Несмотря на это число, почти в каждый курс оказывалось по одному и по два монаха, поступавших в монашество во время учения, или вслед за окончанием его. И все они, за исключением одного, были тамбовские, по месту происхождения.
Это обстоятельство объясняли в академии тем, что у тамбовских студентов состоял при академии бакалавр и помощник инспектора земляк иеромонах Вениамин, о котором была речь выше; к нему, как земляку, тамбовские студенты ходили в гости – пить чай, которым он радушно их угощал, а при этом имел обыкновение тонко, беседой, располагать их и к монашеству – в этом он находил особое удовольствие.

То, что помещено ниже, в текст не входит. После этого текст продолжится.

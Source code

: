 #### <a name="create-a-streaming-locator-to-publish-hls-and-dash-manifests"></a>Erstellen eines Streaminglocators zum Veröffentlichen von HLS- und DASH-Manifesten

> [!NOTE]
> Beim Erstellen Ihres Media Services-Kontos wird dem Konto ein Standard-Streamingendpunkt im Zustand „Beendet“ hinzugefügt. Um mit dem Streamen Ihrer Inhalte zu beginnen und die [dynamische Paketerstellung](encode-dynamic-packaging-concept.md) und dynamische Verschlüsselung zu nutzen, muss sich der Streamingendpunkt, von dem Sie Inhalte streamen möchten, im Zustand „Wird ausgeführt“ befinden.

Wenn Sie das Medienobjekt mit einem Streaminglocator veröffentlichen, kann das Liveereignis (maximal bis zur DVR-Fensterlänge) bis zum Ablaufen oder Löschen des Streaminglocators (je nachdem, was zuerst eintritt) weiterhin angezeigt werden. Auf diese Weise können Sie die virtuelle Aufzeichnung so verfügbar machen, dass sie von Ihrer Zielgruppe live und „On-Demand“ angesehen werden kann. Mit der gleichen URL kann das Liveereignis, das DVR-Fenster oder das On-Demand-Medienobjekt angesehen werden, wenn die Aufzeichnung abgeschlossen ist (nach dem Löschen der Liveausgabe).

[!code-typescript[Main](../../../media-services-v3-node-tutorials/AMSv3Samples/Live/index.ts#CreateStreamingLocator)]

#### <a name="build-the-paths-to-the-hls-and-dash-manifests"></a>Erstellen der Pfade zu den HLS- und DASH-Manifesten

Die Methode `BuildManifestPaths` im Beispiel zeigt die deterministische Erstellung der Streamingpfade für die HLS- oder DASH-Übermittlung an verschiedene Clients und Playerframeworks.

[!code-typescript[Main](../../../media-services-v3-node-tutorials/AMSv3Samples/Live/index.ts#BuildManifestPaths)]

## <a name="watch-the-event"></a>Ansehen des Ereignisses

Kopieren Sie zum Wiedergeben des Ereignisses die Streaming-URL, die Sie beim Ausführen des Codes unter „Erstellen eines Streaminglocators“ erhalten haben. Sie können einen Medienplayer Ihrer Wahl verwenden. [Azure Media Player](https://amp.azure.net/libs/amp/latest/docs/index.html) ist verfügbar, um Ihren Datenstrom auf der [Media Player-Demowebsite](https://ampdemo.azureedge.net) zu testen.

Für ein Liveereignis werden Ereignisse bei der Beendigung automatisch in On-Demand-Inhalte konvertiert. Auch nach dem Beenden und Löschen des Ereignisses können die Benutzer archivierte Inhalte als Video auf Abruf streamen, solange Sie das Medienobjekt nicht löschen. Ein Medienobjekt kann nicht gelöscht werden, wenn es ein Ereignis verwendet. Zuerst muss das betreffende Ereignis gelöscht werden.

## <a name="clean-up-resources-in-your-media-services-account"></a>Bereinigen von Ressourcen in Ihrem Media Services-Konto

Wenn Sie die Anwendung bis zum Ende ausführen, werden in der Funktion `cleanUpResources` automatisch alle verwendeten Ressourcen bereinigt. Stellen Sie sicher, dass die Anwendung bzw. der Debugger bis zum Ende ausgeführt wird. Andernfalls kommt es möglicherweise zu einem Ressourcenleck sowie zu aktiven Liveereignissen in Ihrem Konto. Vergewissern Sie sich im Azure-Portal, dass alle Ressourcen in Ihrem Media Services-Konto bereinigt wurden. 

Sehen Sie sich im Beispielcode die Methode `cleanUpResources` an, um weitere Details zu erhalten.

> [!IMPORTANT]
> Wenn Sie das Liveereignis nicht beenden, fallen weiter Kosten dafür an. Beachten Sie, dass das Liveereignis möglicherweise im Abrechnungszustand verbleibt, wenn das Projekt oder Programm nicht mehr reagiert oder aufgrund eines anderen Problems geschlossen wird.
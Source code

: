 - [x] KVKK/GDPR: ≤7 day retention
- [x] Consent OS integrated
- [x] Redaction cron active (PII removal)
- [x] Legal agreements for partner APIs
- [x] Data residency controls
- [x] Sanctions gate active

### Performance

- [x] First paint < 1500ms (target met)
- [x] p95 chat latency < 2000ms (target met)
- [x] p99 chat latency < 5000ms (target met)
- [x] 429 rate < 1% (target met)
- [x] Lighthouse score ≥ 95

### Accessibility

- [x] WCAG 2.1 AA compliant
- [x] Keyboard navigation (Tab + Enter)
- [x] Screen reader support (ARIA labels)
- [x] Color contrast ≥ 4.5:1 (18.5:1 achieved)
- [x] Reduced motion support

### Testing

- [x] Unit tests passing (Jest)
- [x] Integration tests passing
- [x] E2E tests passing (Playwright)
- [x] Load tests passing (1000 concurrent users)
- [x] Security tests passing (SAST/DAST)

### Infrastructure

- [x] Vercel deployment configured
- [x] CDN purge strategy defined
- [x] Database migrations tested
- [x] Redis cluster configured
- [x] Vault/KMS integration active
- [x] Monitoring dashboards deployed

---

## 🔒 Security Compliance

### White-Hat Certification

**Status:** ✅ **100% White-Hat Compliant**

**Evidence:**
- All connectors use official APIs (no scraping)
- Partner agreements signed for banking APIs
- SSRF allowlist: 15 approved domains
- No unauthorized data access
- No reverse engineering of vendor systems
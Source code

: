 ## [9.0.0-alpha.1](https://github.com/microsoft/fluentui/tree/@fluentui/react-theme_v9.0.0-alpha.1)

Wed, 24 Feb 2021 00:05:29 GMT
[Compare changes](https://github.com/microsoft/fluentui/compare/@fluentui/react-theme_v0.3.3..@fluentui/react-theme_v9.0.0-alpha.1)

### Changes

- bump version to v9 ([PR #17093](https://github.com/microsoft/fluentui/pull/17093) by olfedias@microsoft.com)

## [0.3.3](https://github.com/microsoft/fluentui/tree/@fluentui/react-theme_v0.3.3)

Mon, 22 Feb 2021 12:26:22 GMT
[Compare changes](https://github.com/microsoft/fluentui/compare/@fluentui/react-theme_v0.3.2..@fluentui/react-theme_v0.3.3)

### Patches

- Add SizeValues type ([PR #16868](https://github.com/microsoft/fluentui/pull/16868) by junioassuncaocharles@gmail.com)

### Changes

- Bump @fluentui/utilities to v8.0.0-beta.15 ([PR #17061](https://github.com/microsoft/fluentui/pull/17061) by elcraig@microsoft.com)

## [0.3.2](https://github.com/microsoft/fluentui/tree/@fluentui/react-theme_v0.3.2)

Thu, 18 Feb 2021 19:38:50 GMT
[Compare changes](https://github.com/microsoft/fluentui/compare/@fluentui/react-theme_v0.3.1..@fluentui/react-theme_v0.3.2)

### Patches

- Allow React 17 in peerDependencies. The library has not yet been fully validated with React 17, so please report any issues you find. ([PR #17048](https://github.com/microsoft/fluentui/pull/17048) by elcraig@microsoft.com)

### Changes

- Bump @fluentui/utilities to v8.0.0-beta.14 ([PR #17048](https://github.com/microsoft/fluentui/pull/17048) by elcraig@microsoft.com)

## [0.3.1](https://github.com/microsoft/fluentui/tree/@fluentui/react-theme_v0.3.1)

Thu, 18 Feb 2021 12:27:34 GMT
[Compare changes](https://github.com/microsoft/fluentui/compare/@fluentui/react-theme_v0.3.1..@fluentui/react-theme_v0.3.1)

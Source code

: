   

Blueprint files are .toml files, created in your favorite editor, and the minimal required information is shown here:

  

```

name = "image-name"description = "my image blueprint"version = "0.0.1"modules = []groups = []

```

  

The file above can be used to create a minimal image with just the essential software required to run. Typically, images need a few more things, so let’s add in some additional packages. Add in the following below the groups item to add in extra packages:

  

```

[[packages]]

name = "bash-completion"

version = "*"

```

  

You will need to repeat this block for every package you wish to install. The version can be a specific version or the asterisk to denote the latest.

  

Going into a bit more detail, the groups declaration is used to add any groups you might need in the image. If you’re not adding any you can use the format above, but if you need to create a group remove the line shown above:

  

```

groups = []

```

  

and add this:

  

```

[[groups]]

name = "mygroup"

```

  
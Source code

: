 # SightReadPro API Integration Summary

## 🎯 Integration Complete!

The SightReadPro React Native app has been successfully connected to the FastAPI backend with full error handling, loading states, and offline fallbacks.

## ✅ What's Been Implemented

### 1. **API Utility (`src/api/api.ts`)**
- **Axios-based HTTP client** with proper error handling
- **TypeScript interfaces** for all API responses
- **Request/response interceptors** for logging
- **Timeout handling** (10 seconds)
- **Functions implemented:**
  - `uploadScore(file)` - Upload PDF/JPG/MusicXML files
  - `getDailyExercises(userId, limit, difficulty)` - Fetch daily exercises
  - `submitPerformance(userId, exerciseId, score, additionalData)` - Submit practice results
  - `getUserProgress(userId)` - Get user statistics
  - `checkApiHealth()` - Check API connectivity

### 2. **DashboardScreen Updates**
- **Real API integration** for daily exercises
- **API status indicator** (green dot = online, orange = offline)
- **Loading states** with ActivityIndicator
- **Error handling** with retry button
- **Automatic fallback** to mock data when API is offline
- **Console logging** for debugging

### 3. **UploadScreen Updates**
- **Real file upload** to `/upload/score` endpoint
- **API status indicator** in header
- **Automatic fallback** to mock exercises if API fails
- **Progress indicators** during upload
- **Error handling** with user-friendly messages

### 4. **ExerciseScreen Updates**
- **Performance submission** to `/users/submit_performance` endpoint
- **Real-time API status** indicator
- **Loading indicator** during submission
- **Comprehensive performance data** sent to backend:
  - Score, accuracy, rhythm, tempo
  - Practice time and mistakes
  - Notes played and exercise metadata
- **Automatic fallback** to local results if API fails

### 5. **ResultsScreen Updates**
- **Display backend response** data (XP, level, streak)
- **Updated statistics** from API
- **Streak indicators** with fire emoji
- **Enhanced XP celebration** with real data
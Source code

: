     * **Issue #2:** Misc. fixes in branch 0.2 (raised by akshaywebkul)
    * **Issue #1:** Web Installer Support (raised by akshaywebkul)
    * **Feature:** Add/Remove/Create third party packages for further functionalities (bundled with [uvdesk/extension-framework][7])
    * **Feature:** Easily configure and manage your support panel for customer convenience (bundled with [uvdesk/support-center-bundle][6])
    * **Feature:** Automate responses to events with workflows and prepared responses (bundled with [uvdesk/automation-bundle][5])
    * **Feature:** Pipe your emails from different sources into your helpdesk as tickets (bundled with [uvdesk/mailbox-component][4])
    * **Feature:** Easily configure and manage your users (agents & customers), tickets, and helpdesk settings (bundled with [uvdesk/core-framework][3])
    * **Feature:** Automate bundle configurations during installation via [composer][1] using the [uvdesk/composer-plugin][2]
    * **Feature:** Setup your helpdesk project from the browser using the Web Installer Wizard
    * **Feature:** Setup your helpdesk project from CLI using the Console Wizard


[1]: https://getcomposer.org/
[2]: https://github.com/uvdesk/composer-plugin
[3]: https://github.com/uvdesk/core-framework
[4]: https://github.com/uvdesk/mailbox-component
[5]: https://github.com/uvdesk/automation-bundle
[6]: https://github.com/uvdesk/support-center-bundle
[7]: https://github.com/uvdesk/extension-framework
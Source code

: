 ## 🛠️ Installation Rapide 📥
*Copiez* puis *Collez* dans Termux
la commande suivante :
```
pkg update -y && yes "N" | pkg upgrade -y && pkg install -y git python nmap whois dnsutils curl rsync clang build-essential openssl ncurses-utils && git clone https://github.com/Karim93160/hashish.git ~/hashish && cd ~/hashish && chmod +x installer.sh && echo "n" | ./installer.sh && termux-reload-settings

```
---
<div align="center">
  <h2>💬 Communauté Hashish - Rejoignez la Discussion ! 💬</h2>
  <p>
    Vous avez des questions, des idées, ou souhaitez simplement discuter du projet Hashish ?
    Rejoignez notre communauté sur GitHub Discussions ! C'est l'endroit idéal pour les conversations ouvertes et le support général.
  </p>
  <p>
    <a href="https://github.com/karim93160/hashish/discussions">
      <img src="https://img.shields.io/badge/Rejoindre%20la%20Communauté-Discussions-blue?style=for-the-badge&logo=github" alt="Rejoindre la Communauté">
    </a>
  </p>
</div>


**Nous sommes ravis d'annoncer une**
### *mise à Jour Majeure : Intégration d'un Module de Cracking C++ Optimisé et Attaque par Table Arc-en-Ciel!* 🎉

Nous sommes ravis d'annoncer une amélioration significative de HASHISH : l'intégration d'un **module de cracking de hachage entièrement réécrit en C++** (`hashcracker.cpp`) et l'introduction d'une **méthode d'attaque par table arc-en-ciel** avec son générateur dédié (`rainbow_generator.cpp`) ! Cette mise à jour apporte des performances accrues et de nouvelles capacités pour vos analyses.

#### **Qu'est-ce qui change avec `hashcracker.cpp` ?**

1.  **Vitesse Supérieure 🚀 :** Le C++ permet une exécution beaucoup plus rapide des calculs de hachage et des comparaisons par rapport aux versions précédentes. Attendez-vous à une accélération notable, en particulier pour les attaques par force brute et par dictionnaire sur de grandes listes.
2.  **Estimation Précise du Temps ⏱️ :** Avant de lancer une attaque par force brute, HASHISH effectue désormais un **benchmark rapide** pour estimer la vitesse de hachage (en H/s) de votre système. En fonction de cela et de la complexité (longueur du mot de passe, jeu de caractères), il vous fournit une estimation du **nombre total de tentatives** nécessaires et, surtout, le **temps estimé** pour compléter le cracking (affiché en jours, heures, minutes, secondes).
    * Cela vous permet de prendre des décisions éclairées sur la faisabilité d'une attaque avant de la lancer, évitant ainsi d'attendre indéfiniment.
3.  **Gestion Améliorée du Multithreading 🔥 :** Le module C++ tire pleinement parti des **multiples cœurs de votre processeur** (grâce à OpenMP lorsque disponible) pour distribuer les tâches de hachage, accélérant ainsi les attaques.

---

Благодаря этому влиянию на тамбовских студентов и стали смотреть все, как на кандидатов в монашество, и поговаривали об этом в насмешливом тоне, – надо заметить, что всё тогдашнее академическое монашество не пользовалось репутацией у корпорации наставников – не монахов. Последние недружелюбно относились к своим товарищам-монахам, подозревали их в лукавстве и говорили дурно, мало чем стесняясь. Особенно глумились над монашеским карьеризмом.
Это всё знали студенты и составляли о монашестве все невыгодные понятия, теряя всякое к нему расположение.
Обучаясь на младшем курсе, я и мой земляк товарищ Дубровский нередко ходили к Вениамину; жил он в одном корпусе со студентами в нижнем этаже, и часто слышали от него душеспасительные беседы. Но они не производили на нас ожидаемого им влияния, и он от того становился всё менее и менее к нам расположенным.
Общий антимонашеский дух, бывший в это время уже в силе и у студентов, парализовал возможные в нас поползновения к монашеству, при тонких и искусных склонениях к тому. Да и в натуре своей в нас не было ничего подходящего. Мы были юноши с кипучей кровью, помышлявшие более всего о том, как бы поскорее по окончании учения жениться – да на хорошенькой – по любви.